= ASSIGNED TASK =
Transcribe exactly, and only, the lines that run from the one containing "Fixx at The" through the end of the records.

Stored data entries:
+---+

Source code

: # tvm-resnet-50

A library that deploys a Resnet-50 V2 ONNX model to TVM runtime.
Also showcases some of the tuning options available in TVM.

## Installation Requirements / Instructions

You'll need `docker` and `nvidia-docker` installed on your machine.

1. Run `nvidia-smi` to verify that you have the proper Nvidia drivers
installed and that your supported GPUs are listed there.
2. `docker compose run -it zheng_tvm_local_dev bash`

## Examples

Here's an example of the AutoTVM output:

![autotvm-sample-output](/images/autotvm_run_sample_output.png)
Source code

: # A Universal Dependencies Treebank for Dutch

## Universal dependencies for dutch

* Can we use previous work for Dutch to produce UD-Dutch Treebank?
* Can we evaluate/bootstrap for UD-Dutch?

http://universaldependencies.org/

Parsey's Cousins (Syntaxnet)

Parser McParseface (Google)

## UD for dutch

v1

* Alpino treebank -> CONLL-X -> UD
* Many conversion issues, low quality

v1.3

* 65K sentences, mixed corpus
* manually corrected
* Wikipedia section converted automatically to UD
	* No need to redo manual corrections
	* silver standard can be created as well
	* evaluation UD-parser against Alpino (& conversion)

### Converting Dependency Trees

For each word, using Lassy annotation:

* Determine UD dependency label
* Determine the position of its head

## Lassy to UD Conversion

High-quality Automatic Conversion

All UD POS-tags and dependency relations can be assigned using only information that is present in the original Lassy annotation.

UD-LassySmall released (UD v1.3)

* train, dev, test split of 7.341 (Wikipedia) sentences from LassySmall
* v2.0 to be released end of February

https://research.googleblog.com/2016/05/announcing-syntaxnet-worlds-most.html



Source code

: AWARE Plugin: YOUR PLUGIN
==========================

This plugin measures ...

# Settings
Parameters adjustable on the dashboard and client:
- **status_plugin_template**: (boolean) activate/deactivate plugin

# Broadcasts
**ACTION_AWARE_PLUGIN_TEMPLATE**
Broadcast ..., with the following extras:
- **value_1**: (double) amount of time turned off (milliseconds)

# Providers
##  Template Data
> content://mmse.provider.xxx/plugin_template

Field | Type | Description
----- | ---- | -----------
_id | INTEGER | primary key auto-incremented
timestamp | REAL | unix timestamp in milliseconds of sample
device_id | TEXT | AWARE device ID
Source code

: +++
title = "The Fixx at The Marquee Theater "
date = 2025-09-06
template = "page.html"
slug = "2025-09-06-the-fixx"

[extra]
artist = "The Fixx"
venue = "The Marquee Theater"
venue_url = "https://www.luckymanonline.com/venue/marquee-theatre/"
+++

+---+

= WRITTEN REPLY =
title = "The Fixx at The Marquee Theater "
date = 2025-09-06
template = "page.html"
slug = "2025-09-06-the-fixx"

[extra]
artist = "The Fixx"
venue = "The Marquee Theater"
venue_url = "https://www.luckymanonline.com/venue/marquee-theatre/"
+++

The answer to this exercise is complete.